But many, including South Africa’s ex-president Thabo Mbeki, have said the song is not meant to be taken literally (archived here).

Ramaphosa reiterated this (archived here) on May 27, 2025, telling the media that “it’s not meant to be a message that elicits or calls upon anyone to be killed”.

"We are a country where freedom of expression is in the bedrock of our constitutional arrangements," Ramaphosa added, dismissing Trump's suggestion that Malema should be arrested for singing the song.

Singing the song was banned in 2010, but the Equality Court ruled it should be seen as a historical symbol in the fight against racial segregation and not as real incitement to hatred (archived here). 

In 2024, the country's Constitutional Court, the highest in the land, upheld that view (archived here).

Diplomatic tensions

At the end of January 2025, South Africa passed a law regulating expropriations and setting conditions for compensating former owners in all but exceptional cases (archived here).

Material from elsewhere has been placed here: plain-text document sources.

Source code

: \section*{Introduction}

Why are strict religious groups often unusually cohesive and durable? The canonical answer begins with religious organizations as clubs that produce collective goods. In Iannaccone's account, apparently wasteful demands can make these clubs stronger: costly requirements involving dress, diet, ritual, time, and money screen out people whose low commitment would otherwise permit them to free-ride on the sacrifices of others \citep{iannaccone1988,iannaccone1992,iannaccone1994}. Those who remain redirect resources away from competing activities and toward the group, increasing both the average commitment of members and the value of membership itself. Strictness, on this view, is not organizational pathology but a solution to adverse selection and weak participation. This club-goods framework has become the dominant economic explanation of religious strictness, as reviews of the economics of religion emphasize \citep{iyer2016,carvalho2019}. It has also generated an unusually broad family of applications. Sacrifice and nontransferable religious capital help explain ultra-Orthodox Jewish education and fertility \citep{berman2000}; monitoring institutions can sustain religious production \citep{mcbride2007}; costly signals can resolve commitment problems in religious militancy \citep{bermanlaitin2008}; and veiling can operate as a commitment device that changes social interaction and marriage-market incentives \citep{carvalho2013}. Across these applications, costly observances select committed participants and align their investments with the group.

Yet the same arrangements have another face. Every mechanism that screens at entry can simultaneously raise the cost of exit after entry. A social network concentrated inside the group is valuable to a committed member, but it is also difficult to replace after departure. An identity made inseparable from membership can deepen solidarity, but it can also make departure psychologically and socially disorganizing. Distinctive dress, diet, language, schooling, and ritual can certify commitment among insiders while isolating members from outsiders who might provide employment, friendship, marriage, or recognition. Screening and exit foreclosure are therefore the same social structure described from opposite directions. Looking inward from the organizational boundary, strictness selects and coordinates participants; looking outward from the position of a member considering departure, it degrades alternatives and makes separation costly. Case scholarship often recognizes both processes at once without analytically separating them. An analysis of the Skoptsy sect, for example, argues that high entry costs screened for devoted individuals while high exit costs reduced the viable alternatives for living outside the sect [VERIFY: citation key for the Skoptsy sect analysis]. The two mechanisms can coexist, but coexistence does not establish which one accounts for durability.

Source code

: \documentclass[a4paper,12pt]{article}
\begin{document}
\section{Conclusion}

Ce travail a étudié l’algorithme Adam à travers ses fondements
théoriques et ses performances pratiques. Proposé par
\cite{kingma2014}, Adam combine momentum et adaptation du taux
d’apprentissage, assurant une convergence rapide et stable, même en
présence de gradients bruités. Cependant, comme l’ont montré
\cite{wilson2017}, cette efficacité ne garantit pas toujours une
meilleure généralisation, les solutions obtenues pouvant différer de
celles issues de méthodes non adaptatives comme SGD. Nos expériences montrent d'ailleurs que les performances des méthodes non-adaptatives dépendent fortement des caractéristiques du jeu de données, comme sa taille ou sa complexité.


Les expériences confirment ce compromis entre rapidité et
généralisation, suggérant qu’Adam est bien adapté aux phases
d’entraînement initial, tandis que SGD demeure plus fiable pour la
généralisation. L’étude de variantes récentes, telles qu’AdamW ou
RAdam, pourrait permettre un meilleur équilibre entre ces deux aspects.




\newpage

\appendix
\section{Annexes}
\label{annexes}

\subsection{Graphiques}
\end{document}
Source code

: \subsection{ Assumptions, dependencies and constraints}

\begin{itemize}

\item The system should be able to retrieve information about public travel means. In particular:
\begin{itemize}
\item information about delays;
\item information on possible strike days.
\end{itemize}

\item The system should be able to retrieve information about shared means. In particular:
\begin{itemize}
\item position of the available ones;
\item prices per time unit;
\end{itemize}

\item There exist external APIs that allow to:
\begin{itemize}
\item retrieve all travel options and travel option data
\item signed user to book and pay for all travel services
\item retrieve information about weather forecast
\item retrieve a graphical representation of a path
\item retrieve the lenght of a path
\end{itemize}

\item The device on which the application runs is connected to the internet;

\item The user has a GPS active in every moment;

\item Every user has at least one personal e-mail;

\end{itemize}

Most legal experts said the law clarifies the existing framework without major changes. But Trump claims it allows the illegal seizure of land from white farmers, who owned 72 percent of agricultural land according to 2017 government data (archived here).

Trump has also accused the South African government of discrimination and of conducting a "white genocide", which AFP Fact Check previously debunked.

The US offered white farmers asylum based on this falsehood, and had welcomed around fifty people by May 12, 2025.

Local media reported that more Afrikaners also quietly arrived in the US on May 30, 2025 (archived here).